We study the Isomorphism Conjecture proposed by Berman and Hartmanis.
It states that all sets complete for NP under polynomial-time many-one
reductions are P-isomorphic to each other. From previous research
it has been widely believed that all NP-complete sets are reducible
each other by one-to-one and length-increasing polynomial-time
reductions, but we may not hope for the full p-isomorphism due to the
existence of one-way functions. Here we showed two results on the
relation between one-way functions and the Isomorphism Conjecture.
Firstly, we imporve the result of Agrawal [Agrawal, CCC'02] to show
that if regular one-way functions exist, then all NP-complete sets are
indeed reducible each other by one-to-one, length-increasing and
P/poly-reductions. A consequence of this result is the complete
description of the structure of many-one complete sets of NP relative
to a random oracle: all NP-complete sets are reducible each other
by one-one and length-increasing polynomial-time reductions but
(as already shown by [Kurtz etal, JACM 95]) they are not P-isomorphic.

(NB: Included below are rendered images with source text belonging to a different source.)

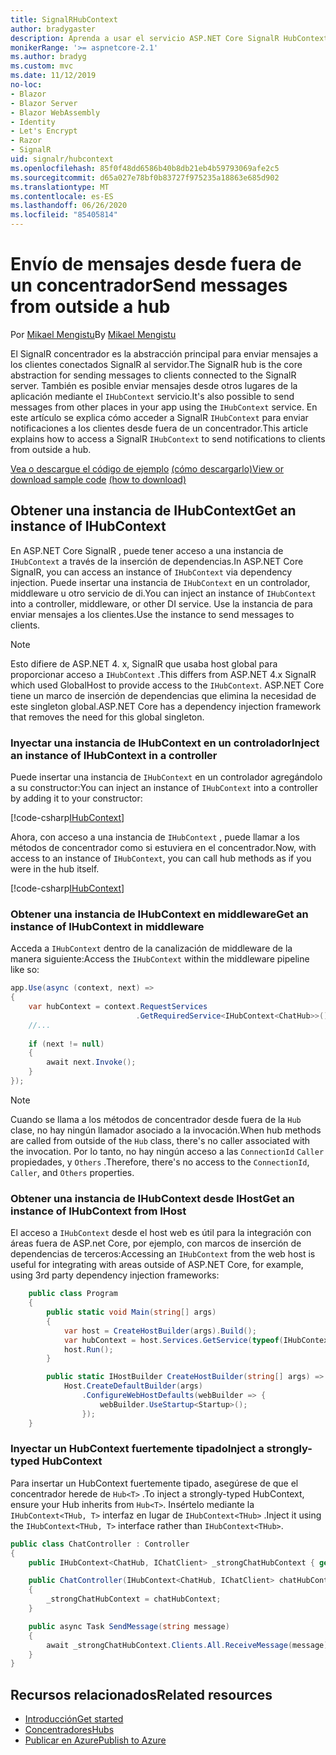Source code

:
 ```yaml
---
title: SignalRHubContext
author: bradygaster
description: Aprenda a usar el servicio ASP.NET Core SignalR HubContext para enviar notificaciones a los clientes desde fuera de un concentrador.
monikerRange: '>= aspnetcore-2.1'
ms.author: bradyg
ms.custom: mvc
ms.date: 11/12/2019
no-loc:
- Blazor
- Blazor Server
- Blazor WebAssembly
- Identity
- Let's Encrypt
- Razor
- SignalR
uid: signalr/hubcontext
ms.openlocfilehash: 85f0f48dd6586b40b8db21eb4b59793069afe2c5
ms.sourcegitcommit: d65a027e78bf0b83727f975235a18863e685d902
ms.translationtype: MT
ms.contentlocale: es-ES
ms.lasthandoff: 06/26/2020
ms.locfileid: "85405814"
---
```

# <a name="send-messages-from-outside-a-hub"></a><span data-ttu-id="68803-103">Envío de mensajes desde fuera de un concentrador</span><span class="sxs-lookup"><span data-stu-id="68803-103">Send messages from outside a hub</span></span>

<span data-ttu-id="68803-104">Por [Mikael Mengistu](https://twitter.com/MikaelM_12)</span><span class="sxs-lookup"><span data-stu-id="68803-104">By [Mikael Mengistu](https://twitter.com/MikaelM_12)</span></span>

<span data-ttu-id="68803-105">El SignalR concentrador es la abstracción principal para enviar mensajes a los clientes conectados SignalR al servidor.</span><span class="sxs-lookup"><span data-stu-id="68803-105">The SignalR hub is the core abstraction for sending messages to clients connected to the SignalR server.</span></span> <span data-ttu-id="68803-106">También es posible enviar mensajes desde otros lugares de la aplicación mediante el `IHubContext` servicio.</span><span class="sxs-lookup"><span data-stu-id="68803-106">It's also possible to send messages from other places in your app using the `IHubContext` service.</span></span> <span data-ttu-id="68803-107">En este artículo se explica cómo acceder a SignalR `IHubContext` para enviar notificaciones a los clientes desde fuera de un concentrador.</span><span class="sxs-lookup"><span data-stu-id="68803-107">This article explains how to access a SignalR `IHubContext` to send notifications to clients from outside a hub.</span></span>

<span data-ttu-id="68803-108">[Vea o descargue el código de ejemplo](https://github.com/dotnet/AspNetCore.Docs/tree/master/aspnetcore/signalr/hubcontext/sample/) [(cómo descargarlo)](xref:index#how-to-download-a-sample)</span><span class="sxs-lookup"><span data-stu-id="68803-108">[View or download sample code](https://github.com/dotnet/AspNetCore.Docs/tree/master/aspnetcore/signalr/hubcontext/sample/) [(how to download)](xref:index#how-to-download-a-sample)</span></span>

## <a name="get-an-instance-of-ihubcontext"></a><span data-ttu-id="68803-109">Obtener una instancia de IHubContext</span><span class="sxs-lookup"><span data-stu-id="68803-109">Get an instance of IHubContext</span></span>

<span data-ttu-id="68803-110">En ASP.NET Core SignalR , puede tener acceso a una instancia de `IHubContext` a través de la inserción de dependencias.</span><span class="sxs-lookup"><span data-stu-id="68803-110">In ASP.NET Core SignalR, you can access an instance of `IHubContext` via dependency injection.</span></span> <span data-ttu-id="68803-111">Puede insertar una instancia de `IHubContext` en un controlador, middleware u otro servicio de di.</span><span class="sxs-lookup"><span data-stu-id="68803-111">You can inject an instance of `IHubContext` into a controller, middleware, or other DI service.</span></span> <span data-ttu-id="68803-112">Use la instancia de para enviar mensajes a los clientes.</span><span class="sxs-lookup"><span data-stu-id="68803-112">Use the instance to send messages to clients.</span></span>

> [!NOTE]
> <span data-ttu-id="68803-113">Esto difiere de ASP.NET 4. x, SignalR que usaba host global para proporcionar acceso a `IHubContext` .</span><span class="sxs-lookup"><span data-stu-id="68803-113">This differs from ASP.NET 4.x SignalR which used GlobalHost to provide access to the `IHubContext`.</span></span> <span data-ttu-id="68803-114">ASP.NET Core tiene un marco de inserción de dependencias que elimina la necesidad de este singleton global.</span><span class="sxs-lookup"><span data-stu-id="68803-114">ASP.NET Core has a dependency injection framework that removes the need for this global singleton.</span></span>

### <a name="inject-an-instance-of-ihubcontext-in-a-controller"></a><span data-ttu-id="68803-115">Inyectar una instancia de IHubContext en un controlador</span><span class="sxs-lookup"><span data-stu-id="68803-115">Inject an instance of IHubContext in a controller</span></span>

<span data-ttu-id="68803-116">Puede insertar una instancia de `IHubContext` en un controlador agregándolo a su constructor:</span><span class="sxs-lookup"><span data-stu-id="68803-116">You can inject an instance of `IHubContext` into a controller by adding it to your constructor:</span></span>

[!code-csharp[IHubContext](hubcontext/sample/Controllers/HomeController.cs?range=12-19,57)]

<span data-ttu-id="68803-117">Ahora, con acceso a una instancia de `IHubContext` , puede llamar a los métodos de concentrador como si estuviera en el concentrador.</span><span class="sxs-lookup"><span data-stu-id="68803-117">Now, with access to an instance of `IHubContext`, you can call hub methods as if you were in the hub itself.</span></span>

[!code-csharp[IHubContext](hubcontext/sample/Controllers/HomeController.cs?range=21-25)]

### <a name="get-an-instance-of-ihubcontext-in-middleware"></a><span data-ttu-id="68803-118">Obtener una instancia de IHubContext en middleware</span><span class="sxs-lookup"><span data-stu-id="68803-118">Get an instance of IHubContext in middleware</span></span>

<span data-ttu-id="68803-119">Acceda a `IHubContext` dentro de la canalización de middleware de la manera siguiente:</span><span class="sxs-lookup"><span data-stu-id="68803-119">Access the `IHubContext` within the middleware pipeline like so:</span></span>

```csharp
app.Use(async (context, next) =>
{
    var hubContext = context.RequestServices
                            .GetRequiredService<IHubContext<ChatHub>>();
    //...
    
    if (next != null)
    {
        await next.Invoke();
    }
});
```

> [!NOTE]
> <span data-ttu-id="68803-120">Cuando se llama a los métodos de concentrador desde fuera de la `Hub` clase, no hay ningún llamador asociado a la invocación.</span><span class="sxs-lookup"><span data-stu-id="68803-120">When hub methods are called from outside of the `Hub` class, there's no caller associated with the invocation.</span></span> <span data-ttu-id="68803-121">Por lo tanto, no hay ningún acceso a las `ConnectionId` `Caller` propiedades, y `Others` .</span><span class="sxs-lookup"><span data-stu-id="68803-121">Therefore, there's no access to the `ConnectionId`, `Caller`, and `Others` properties.</span></span>

### <a name="get-an-instance-of-ihubcontext-from-ihost"></a><span data-ttu-id="68803-122">Obtener una instancia de IHubContext desde IHost</span><span class="sxs-lookup"><span data-stu-id="68803-122">Get an instance of IHubContext from IHost</span></span>

<span data-ttu-id="68803-123">El acceso a `IHubContext` desde el host web es útil para la integración con áreas fuera de ASP.net Core, por ejemplo, con marcos de inserción de dependencias de terceros:</span><span class="sxs-lookup"><span data-stu-id="68803-123">Accessing an `IHubContext` from the web host is useful for integrating with areas outside of ASP.NET Core, for example, using 3rd party dependency injection frameworks:</span></span>

```csharp
    public class Program
    {
        public static void Main(string[] args)
        {
            var host = CreateHostBuilder(args).Build();
            var hubContext = host.Services.GetService(typeof(IHubContext<ChatHub>));
            host.Run();
        }

        public static IHostBuilder CreateHostBuilder(string[] args) =>
            Host.CreateDefaultBuilder(args)
                .ConfigureWebHostDefaults(webBuilder => {
                    webBuilder.UseStartup<Startup>();
                });
    }
```

### <a name="inject-a-strongly-typed-hubcontext"></a><span data-ttu-id="68803-124">Inyectar un HubContext fuertemente tipado</span><span class="sxs-lookup"><span data-stu-id="68803-124">Inject a strongly-typed HubContext</span></span>

<span data-ttu-id="68803-125">Para insertar un HubContext fuertemente tipado, asegúrese de que el concentrador herede de `Hub<T>` .</span><span class="sxs-lookup"><span data-stu-id="68803-125">To inject a strongly-typed HubContext, ensure your Hub inherits from `Hub<T>`.</span></span> <span data-ttu-id="68803-126">Insértelo mediante la `IHubContext<THub, T>` interfaz en lugar de `IHubContext<THub>` .</span><span class="sxs-lookup"><span data-stu-id="68803-126">Inject it using the `IHubContext<THub, T>` interface rather than `IHubContext<THub>`.</span></span>

```csharp
public class ChatController : Controller
{
    public IHubContext<ChatHub, IChatClient> _strongChatHubContext { get; }

    public ChatController(IHubContext<ChatHub, IChatClient> chatHubContext)
    {
        _strongChatHubContext = chatHubContext;
    }

    public async Task SendMessage(string message)
    {
        await _strongChatHubContext.Clients.All.ReceiveMessage(message);
    }
}
```

## <a name="related-resources"></a><span data-ttu-id="68803-127">Recursos relacionados</span><span class="sxs-lookup"><span data-stu-id="68803-127">Related resources</span></span>

* [<span data-ttu-id="68803-128">Introducción</span><span class="sxs-lookup"><span data-stu-id="68803-128">Get started</span></span>](xref:tutorials/signalr)
* [<span data-ttu-id="68803-129">Concentradores</span><span class="sxs-lookup"><span data-stu-id="68803-129">Hubs</span></span>](xref:signalr/hubs)
* [<span data-ttu-id="68803-130">Publicar en Azure</span><span class="sxs-lookup"><span data-stu-id="68803-130">Publish to Azure</span></span>](xref:signalr/publish-to-azure-web-app)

Neverthless, we also conjecture that (different from the random oracle
world) all one-way functions should have some dense easy parts, which
we call P/poly-easy cylinders, where they are P/poly-invertible.
Then as our second result we show that if regular one-way functions
exist and furthermore all one-one, length-increasing and
P/poly-computable functions have P/poly-easy cylinders, then all
many-one complete sets for NP are P/poly-isomorphic.